Venezuelan voters delivered a stinging defeat to President Hugo Chavez on Sunday, blocking proposed constitutional changes that would have given him political supremacy and accelerated the transformation of this oil-rich country into a socialist state.Hours after the final ballots were cast, the National Electoral Council announced at 1:15 a.m. local time Monday that voters, by a margin of 51 to 49 percent, had rejected 69 reforms to the 1999 constitution. The modifications would have permitted the president to stand for reelection indefinitely, appoint governors to provinces he would create and control Venezuela's sizable foreign reserves.
Opponents of the referendum are justifiably pleased.
"People who have been with Chavez do not support the reform," said Elixio Fusil, who lives in a pro-Chavez district in western Caracas and voted against the reforms. "He wants a blank check, and that's impossible. We're not stupid like he thinks. It's that simple. There are conscious, thinking people here, too."

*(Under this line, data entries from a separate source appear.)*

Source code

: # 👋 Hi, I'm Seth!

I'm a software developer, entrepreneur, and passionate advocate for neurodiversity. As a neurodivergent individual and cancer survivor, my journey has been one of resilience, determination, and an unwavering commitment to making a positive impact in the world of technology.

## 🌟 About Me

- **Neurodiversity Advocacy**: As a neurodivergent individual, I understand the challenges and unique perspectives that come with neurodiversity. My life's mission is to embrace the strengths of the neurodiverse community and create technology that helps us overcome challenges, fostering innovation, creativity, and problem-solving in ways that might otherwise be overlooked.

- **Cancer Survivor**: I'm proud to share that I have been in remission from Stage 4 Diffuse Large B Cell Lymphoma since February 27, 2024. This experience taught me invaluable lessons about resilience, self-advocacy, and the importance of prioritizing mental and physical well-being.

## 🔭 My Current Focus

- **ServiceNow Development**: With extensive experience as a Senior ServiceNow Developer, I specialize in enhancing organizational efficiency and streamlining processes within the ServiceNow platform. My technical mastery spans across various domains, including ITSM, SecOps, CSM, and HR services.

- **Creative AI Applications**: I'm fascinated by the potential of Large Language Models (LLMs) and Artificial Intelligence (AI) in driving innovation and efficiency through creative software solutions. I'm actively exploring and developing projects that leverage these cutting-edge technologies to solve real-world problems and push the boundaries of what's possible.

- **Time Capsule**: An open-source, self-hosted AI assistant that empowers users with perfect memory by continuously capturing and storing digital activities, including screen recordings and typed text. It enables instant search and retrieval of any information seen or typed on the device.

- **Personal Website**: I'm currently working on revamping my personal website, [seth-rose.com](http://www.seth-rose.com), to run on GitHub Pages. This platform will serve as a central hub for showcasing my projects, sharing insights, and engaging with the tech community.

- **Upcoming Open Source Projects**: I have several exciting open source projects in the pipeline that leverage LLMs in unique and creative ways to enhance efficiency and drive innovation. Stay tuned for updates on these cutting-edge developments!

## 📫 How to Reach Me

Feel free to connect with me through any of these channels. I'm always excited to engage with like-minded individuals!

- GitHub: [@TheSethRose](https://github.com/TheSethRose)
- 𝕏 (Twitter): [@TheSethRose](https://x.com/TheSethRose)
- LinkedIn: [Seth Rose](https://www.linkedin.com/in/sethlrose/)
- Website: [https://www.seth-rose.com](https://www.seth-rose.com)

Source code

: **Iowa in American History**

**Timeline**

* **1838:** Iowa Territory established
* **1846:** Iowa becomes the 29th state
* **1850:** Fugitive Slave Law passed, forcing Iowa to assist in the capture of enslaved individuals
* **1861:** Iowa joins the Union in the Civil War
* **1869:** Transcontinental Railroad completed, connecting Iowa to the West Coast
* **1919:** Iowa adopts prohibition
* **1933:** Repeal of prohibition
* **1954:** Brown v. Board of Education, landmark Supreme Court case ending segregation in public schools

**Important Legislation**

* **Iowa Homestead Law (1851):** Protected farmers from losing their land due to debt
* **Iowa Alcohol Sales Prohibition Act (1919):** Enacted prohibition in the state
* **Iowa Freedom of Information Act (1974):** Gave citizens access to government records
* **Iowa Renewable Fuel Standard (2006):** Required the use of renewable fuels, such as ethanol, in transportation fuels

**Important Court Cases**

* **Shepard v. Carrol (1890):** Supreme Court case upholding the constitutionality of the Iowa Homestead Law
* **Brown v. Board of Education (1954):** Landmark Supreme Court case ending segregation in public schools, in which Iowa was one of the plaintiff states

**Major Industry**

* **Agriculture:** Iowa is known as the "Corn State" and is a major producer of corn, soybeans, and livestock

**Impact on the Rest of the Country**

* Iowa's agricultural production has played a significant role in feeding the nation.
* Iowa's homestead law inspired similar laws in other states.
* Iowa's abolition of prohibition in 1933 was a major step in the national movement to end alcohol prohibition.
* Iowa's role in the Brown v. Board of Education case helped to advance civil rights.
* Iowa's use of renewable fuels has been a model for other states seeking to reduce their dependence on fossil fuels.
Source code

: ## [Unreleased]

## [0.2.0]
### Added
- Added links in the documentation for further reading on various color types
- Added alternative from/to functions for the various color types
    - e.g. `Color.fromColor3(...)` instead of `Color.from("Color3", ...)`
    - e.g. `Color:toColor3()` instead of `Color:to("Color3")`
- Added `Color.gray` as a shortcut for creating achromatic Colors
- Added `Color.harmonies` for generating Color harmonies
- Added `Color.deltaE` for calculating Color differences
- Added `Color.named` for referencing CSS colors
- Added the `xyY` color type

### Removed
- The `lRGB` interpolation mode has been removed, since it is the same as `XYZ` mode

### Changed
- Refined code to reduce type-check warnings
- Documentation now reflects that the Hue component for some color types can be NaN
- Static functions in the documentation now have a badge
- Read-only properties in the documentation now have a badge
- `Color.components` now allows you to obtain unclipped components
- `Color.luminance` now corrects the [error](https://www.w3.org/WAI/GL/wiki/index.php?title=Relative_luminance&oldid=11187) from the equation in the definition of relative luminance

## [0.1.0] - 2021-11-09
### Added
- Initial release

Fusil should probably enjoy the moment because it won't last. Based on the narrow margin of victory, there may be conscious, thinking people in Venezuela, but they don't out number the unconscious and unthinking by very much. The genius of Chavez holding this referendum now is that he has 4 plus years left in his current term. That is plenty of time to lull some more of those "conscious, thinking people" to sleep so he can still have his way. Chavez my have lost this battle, but his war to be communist president for life is far from over.